Taken from My Story So Far

Athens, August 22, 2004. It is the morning of the marathon, the long day before the longest race.

I wake at 9.30am because my bottles for the race must be with the organisers by 10. I have been in Athens for a week and the problem has not been waking but sleeping. I lie in bed waiting for sleep to come, remembering Dad’s advice about imagining myself on a beach.

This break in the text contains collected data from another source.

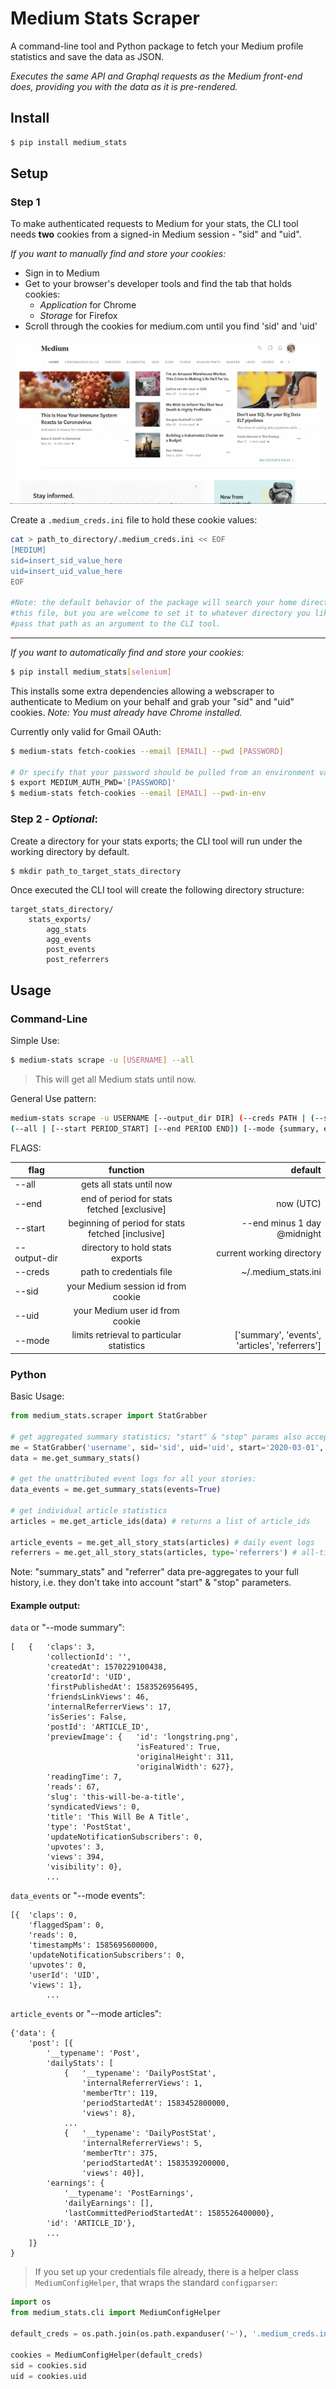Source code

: # Medium Stats Scraper

A command-line tool and Python package to fetch your Medium profile statistics 
and save the data as JSON.

*Executes the same API and Graphql requests as the Medium front-end does, providing 
you with the data as it is pre-rendered.*

## Install

```bash
$ pip install medium_stats
```

## Setup

### Step 1

To make authenticated requests to Medium for your stats, the CLI tool 
needs **two** cookies from a signed-in Medium session - "sid" and "uid".

*If you want to manually find and store your cookies:*

- Sign in to Medium
- Get to your browser's developer tools and find the tab that holds cookies:
  - *Application* for Chrome 
  - *Storage* for Firefox
- Scroll through the cookies for medium.com until you find 'sid' and 'uid'


![](readme_extras/cookie_howto.gif)

Create a `.medium_creds.ini` file to hold these cookie values:

```bash
cat > path_to_directory/.medium_creds.ini << EOF
[MEDIUM]
sid=insert_sid_value_here
uid=insert_uid_value_here
EOF

#Note: the default behavior of the package will search your home directory for 
#this file, but you are welcome to set it to whatever directory you like and 
#pass that path as an argument to the CLI tool.
```

***

*If you want to automatically find and store your cookies:*

```bash
$ pip install medium_stats[selenium]
```

This installs some extra dependencies allowing a webscraper to authenticate to Medium
on your behalf and grab your "sid" and "uid" cookies.  *Note: You must already have 
Chrome installed.*

Currently only valid for Gmail OAuth:

```bash
$ medium-stats fetch-cookies --email [EMAIL] --pwd [PASSWORD]

# Or specify that your password should be pulled from an environment variable:
$ export MEDIUM_AUTH_PWD='[PASSWORD]'
$ medium-stats fetch-cookies --email [EMAIL] --pwd-in-env
```

### Step 2 - *Optional*:

Create a directory for your stats exports; the CLI tool will run 
under the working directory by default.

```bash
$ mkdir path_to_target_stats_directory
```

Once executed the CLI tool will create the following directory structure:
```
target_stats_directory/
    stats_exports/
        agg_stats 
        agg_events 
        post_events
        post_referrers
```

## Usage
### Command-Line

Simple Use: 

```bash
$ medium-stats scrape -u [USERNAME] --all
```

> This will get all Medium stats until now. 

General Use pattern:
```bash
medium-stats scrape -u USERNAME [--output_dir DIR] (--creds PATH | (--sid SID --uid UID)) \
(--all | [--start PERIOD_START] [--end PERIOD END]) [--mode {summary, events, articles, referrers}]
```
FLAGS:

| flag         |                      function                     |                        default |
|--------------|:-------------------------------------------------:|---------------------------------------------:|
| --all        | gets all stats until now |                        |
| --end        |    end of period for stats fetched [exclusive]    | now (UTC) |
| --start      | beginning of period for stats fetched [inclusive] | --end minus 1 day @midnight |
| --output-dir |          directory to hold stats exports          | current working directory |
| --creds      |              path to credentials file             | ~/.medium_stats.ini |
| --sid        |          your Medium session id from cookie       |
| --uid        |          your Medium user id from cookie          |
| --mode       |       limits retrieval to particular statistics   | ['summary', 'events', 'articles', 'referrers']|

### Python

Basic Usage:
```python
from medium_stats.scraper import StatGrabber

# get aggregated summary statistics; "start" & "stop" params also accept datetime objects
me = StatGrabber('username', sid='sid', uid='uid', start='2020-03-01', stop='2020-04-01')
data = me.get_summary_stats()

# get the unattributed event logs for all your stories:
data_events = me.get_summary_stats(events=True)

# get individual article statistics
articles = me.get_article_ids(data) # returns a list of article_ids

article_events = me.get_all_story_stats(articles) # daily event logs
referrers = me.get_all_story_stats(articles, type='referrers') # all-time referral sources
```

Note: "summary_stats" and "referrer" data pre-aggregates to your full history, 
i.e. they don't take into account "start" & "stop" parameters.

#### Example output:
`data` or "--mode summary":
```
[   {   'claps': 3,
        'collectionId': '',
        'createdAt': 1570229100438,
        'creatorId': 'UID',
        'firstPublishedAt': 1583526956495,
        'friendsLinkViews': 46,
        'internalReferrerViews': 17,
        'isSeries': False,
        'postId': 'ARTICLE_ID',
        'previewImage': {   'id': 'longstring.png',
                            'isFeatured': True,
                            'originalHeight': 311,
                            'originalWidth': 627},
        'readingTime': 7,
        'reads': 67,
        'slug': 'this-will-be-a-title',
        'syndicatedViews': 0,
        'title': 'This Will Be A Title',
        'type': 'PostStat',
        'updateNotificationSubscribers': 0,
        'upvotes': 3,
        'views': 394,
        'visibility': 0},
        ...
```

`data_events` or "--mode events":
```
[{  'claps': 0,
    'flaggedSpam': 0,
    'reads': 0,
    'timestampMs': 1585695600000,
    'updateNotificationSubscribers': 0,
    'upvotes': 0,
    'userId': 'UID',
    'views': 1},
        ...
```

`article_events` or "--mode articles":
```
{'data': {
    'post': [{
        '__typename': 'Post',
        'dailyStats': [
            {   '__typename': 'DailyPostStat',
                'internalReferrerViews': 1,
                'memberTtr': 119,
                'periodStartedAt': 1583452800000,
                'views': 8},
            ... 
            {   '__typename': 'DailyPostStat',
                'internalReferrerViews': 5,
                'memberTtr': 375,
                'periodStartedAt': 1583539200000,
                'views': 40}],
        'earnings': {
            '__typename': 'PostEarnings',
            'dailyEarnings': [],
            'lastCommittedPeriodStartedAt': 1585526400000},
        'id': 'ARTICLE_ID'},
        ...
    ]}
}
```

> If you set up your credentials file already, there is a helper class `MediumConfigHelper`,
that wraps the standard `configparser`:
```python
import os
from medium_stats.cli import MediumConfigHelper

default_creds = os.path.join(os.path.expanduser('~'), '.medium_creds.ini')

cookies = MediumConfigHelper(default_creds)
sid = cookies.sid
uid = cookies.uid
```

I try to relax but too often lose the battle. Night after night I have been getting up to go to the bathroom much more than normal. Is it because of the heat and the amount I’m drinking? Is something not right with my tummy? Is it that I’m just awake anyway and so then need to go to the toilet? Why is it that every morning I get out of bed and don’t feel properly rested?

Today, though, is not the day for questioning. It is the biggest day of my running life and I can get through it by eliminating all doubt from my mind, thinking of all my hard preparation and treating it like any other important race day. To fend off unwelcome thoughts, I stay busy.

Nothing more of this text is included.